According to the treating clinician, and later confirmed by the patient, he did not report any significant discomfort during the treatment sessions. However, he had reported change in his pain pattern following the fourth session of treatment. 

The treating clinician had also performed a re-evaluation following the sixth session of treatment, with apparently “fair” results. 

Following the tenth session of treatment, patient was prescribed an exercise program, first two sessions of which was performed under supervision of a qualified physiotherapist, with further instructions on hydro-therapy. This patient was also scheduled for a re-examination within two weeks following the last session of supervised exercises. 

According to the patient following his initial release from care, he had noticed further changes in his pain pattern. More specifically the lower back and left gluteal pain had improved, yet he was experiencing progressive left lower extremity pain, extending into the left ankle.

He also reported eventual onset of paresthesia of the left lateral leg and the dorsal area of the left foot, which were not previously present. This was in addition to having experienced discomfort during some of the stretching exercises which were becoming progressively more painful.

Patient also strongly denied any other possible exacerbating event, and he insists that he had abided by the given instructions, and had in-fact rested at home for the period of one week following his last treatment session.

Regardless of his conflicting pain pattern, he did wait for two weeks, as scheduled, before reporting back to the treating clinician, whom upon re-examination found rather unexpected re-evaluation results.

At that time, this patient was referred to my office for further consultation by a fellow clinician at the same center, who had also examined the patient.

Unfortunately, I was unable to examine this patient until 6 weeks following his referral. He had however, consulted a pain specialist during this period, and had received further treatment including low back corticosteroid injection, followed by anti-inflammatory medication, and recommendation of two weeks of complete rest, which were beneficial.

Despite all the aforementioned efforts, and at the time of his initial examination at my office, patient appeared tense, and in significant pain. In fact he was unable to sit comfortably for even a few minutes, and preferred to stand up. Examination also revealed significant antalgic lean, difficulty with left heel walk, reduced left knee DTR, hypotonicity of the left lower extremity particularly the left tibialis anterior and the extensor hallucis longs were 3/5. SLR was positive at 20 degrees, and CSLR at 40 degrees.

Subsequently I ordered a follow up MRI study (which was obtained 9 weeks following the initial study) result of which can be seen on the plates 3-4/8.

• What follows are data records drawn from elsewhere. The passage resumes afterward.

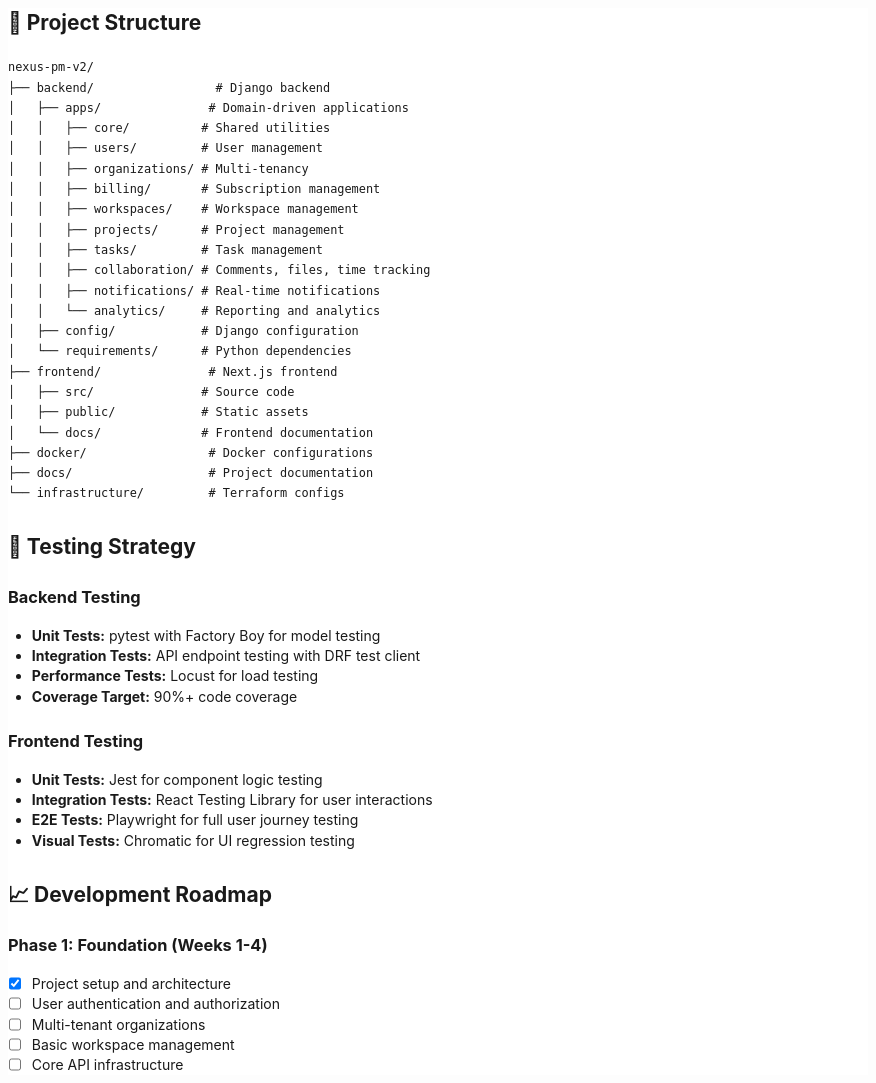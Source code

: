 ## 🏢 **Project Structure**

```
nexus-pm-v2/
├── backend/                 # Django backend
│   ├── apps/               # Domain-driven applications
│   │   ├── core/          # Shared utilities
│   │   ├── users/         # User management
│   │   ├── organizations/ # Multi-tenancy
│   │   ├── billing/       # Subscription management
│   │   ├── workspaces/    # Workspace management
│   │   ├── projects/      # Project management
│   │   ├── tasks/         # Task management
│   │   ├── collaboration/ # Comments, files, time tracking
│   │   ├── notifications/ # Real-time notifications
│   │   └── analytics/     # Reporting and analytics
│   ├── config/            # Django configuration
│   └── requirements/      # Python dependencies
├── frontend/               # Next.js frontend
│   ├── src/               # Source code
│   ├── public/            # Static assets
│   └── docs/              # Frontend documentation
├── docker/                 # Docker configurations
├── docs/                   # Project documentation
└── infrastructure/         # Terraform configs
```

## 🧪 **Testing Strategy**

### **Backend Testing**
- **Unit Tests:** pytest with Factory Boy for model testing
- **Integration Tests:** API endpoint testing with DRF test client
- **Performance Tests:** Locust for load testing
- **Coverage Target:** 90%+ code coverage

### **Frontend Testing**
- **Unit Tests:** Jest for component logic testing
- **Integration Tests:** React Testing Library for user interactions
- **E2E Tests:** Playwright for full user journey testing
- **Visual Tests:** Chromatic for UI regression testing

## 📈 **Development Roadmap**

### **Phase 1: Foundation (Weeks 1-4)**
- [x] Project setup and architecture
- [ ] User authentication and authorization
- [ ] Multi-tenant organizations
- [ ] Basic workspace management
- [ ] Core API infrastructure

The follow up MRI study clearly indicated significant expansion of the herniated material involving the sub-articular space (Red Arrows), as well as compromising the left lateral recess at L4-5 segment.

Following clinical correlation with the diagnostic imaging findings, I referred the patient to a neurosurgeon for surgical intervention with priority.

The purpose of this case report presentation is not to question an specific treatment protocol such as the Automated Supine Decompression system which was used in this particular case, but to review the clinical decision making process, through out the treatment procedure and the follow up.

More importantly, pointing out the importance of abiding by the Clinical Practice Guidelines set forth, in order to prevent possible complications such as this particular case, or similar cases which may lead to unfavorable treatment outcomes.